Como o acesso ao petróleo é ainda
mais complicado que o acesso à energia elétrica, os poucos ônibus da
cidade (2) costumam ser elétricos — e lotados. Já o metrô de
Pyongyang (3) é um dos mais profundos do mundo e serve como
abrigo nuclear em caso de ataques. Ele também é supersecreto: turistas só podem
visitar duas estações, que são luxuosamente decoradas e lembram a iluminação de
Las Vegas.
DINASTIA
“ETERNA”
A propaganda governamental está por todos os lados, em estilo realista
socialista típico da ex-União Soviética, destaca os feitos da única dinastia
comunista do mundo e as únicas imagens de pessoas públicas são as dos líderes
mortos Kim Il-sung e Kim Jong-il, respectivamente avô e pai do atual líder, Kim
Jong‑un, que tem apenas 30 anos.
Dentro de todos os locais públicos — bibliotecas, museus, vagões de
trem, repartições públicas, hotéis — e também na sala das casas dos cidadãos há
os mesmos dois quadrinhos com os rostos sorridentes dos ditadores falecidos. A
moldura destes quadros é padronizada e sua parte superior é levemente maior e
mais alta do que a inferior, provocando a sensação de que o olhar dos líderes é
penetrante. Alguns prédios mais importantes trazem as fotos dos ditadores
falecidos também na fachada.
Segundo o governo norte-coreano, Kim Il-sung, fundador do regime,
continua presidindo o país mesmo depois de morto. A semelhança física entre os
líderes é reforçada para dar uma ideia de continuidade. Segundo analistas, o
atual ditador fez cirurgias plásticas para ficar mais parecido com o avô.
CONEXÃO
INTERNACIONAL... VIA FAX
Se, por um lado, os norte-coreanos estão fora da internet como a
utilizamos no resto do mundo, por outro eles não estão tão longe do planeta no
que diz respeito à comunicação móvel.

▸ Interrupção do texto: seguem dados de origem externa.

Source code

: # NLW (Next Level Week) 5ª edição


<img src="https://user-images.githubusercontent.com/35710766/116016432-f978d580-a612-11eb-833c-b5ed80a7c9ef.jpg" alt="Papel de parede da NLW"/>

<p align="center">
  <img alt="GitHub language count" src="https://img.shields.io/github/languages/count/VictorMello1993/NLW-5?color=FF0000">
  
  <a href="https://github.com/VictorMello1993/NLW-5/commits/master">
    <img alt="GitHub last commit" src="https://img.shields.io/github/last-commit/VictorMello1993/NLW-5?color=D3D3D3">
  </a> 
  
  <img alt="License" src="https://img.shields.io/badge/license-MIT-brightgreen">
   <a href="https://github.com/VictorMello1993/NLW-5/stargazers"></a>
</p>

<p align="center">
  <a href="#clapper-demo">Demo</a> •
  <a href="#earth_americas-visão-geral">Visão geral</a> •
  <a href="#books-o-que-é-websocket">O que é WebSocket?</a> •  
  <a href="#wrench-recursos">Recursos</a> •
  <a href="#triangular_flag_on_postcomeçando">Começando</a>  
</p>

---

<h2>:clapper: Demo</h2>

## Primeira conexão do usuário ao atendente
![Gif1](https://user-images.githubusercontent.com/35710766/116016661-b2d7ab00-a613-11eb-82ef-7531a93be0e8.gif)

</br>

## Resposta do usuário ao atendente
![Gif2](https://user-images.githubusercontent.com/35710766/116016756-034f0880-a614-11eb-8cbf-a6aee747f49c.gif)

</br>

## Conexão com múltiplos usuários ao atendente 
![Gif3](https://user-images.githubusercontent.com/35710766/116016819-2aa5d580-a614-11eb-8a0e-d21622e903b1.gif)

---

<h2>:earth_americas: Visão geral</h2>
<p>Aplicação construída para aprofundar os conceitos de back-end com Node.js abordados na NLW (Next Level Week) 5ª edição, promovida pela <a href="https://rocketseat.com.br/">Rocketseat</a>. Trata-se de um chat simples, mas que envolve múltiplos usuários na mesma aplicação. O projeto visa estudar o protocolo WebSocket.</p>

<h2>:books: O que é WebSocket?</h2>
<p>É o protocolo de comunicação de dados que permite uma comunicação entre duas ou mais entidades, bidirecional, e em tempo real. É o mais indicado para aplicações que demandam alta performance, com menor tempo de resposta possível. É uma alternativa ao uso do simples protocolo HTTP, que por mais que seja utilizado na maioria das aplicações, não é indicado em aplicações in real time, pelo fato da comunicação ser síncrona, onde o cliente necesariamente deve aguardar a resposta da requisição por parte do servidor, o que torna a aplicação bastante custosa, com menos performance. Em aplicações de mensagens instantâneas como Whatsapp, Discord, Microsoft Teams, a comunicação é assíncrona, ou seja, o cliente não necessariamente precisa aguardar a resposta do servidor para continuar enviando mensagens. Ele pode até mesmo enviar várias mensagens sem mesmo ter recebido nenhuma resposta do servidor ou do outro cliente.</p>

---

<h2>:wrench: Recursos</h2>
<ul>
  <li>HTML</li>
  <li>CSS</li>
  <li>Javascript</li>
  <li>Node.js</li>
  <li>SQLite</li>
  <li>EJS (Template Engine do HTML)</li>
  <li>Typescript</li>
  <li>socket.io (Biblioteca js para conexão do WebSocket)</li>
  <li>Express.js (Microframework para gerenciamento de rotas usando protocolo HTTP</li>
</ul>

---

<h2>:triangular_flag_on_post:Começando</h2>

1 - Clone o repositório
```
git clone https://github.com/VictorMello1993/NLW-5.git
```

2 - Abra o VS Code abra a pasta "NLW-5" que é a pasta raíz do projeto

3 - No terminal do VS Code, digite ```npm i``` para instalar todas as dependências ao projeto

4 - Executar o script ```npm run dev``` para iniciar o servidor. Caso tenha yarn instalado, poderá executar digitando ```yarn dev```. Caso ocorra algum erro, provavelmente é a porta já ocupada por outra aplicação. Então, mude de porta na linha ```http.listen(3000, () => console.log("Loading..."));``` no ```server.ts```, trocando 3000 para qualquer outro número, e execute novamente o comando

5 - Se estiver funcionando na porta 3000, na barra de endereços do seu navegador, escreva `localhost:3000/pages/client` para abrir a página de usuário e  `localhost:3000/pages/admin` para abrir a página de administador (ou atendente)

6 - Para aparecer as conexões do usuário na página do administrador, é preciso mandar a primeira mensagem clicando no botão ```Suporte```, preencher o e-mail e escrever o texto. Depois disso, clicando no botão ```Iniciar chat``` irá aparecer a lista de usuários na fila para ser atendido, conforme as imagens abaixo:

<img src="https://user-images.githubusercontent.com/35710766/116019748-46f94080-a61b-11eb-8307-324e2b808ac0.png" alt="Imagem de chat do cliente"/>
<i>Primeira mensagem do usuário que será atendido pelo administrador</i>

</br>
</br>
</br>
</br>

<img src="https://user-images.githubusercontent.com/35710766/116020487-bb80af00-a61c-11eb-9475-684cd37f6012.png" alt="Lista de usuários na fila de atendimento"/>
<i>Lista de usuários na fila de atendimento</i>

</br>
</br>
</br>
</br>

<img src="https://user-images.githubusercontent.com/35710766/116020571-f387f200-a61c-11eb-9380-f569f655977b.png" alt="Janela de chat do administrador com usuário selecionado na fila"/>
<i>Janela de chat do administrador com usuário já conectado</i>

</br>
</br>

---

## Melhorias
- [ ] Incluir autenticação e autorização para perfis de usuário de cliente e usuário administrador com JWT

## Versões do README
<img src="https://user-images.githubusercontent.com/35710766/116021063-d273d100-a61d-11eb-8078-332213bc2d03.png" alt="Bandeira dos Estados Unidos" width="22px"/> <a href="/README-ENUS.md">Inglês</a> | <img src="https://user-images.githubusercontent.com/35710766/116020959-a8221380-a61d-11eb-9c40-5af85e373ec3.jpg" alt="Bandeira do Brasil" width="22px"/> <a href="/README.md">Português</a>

Celulares de modelo simples, que não
acessam a internet nem enviam SMS, são comuns entre a população local.
Mas nem pense em fazer ligações para fora do país: a rede
telefônica não permite nem mesmo que os funcionários da Air Koryo, empresa
aérea controlada pelo governo, possam fazer ligações internacionais nem quando
é o caso de contatar as sucursais da empresa em países vizinhos como China e
Rússia. A comunicação internacional, em casos como este, é resolvida através de
uma tecnologia que, no Ocidente, já morreu e só falta ser enterrada — o fax.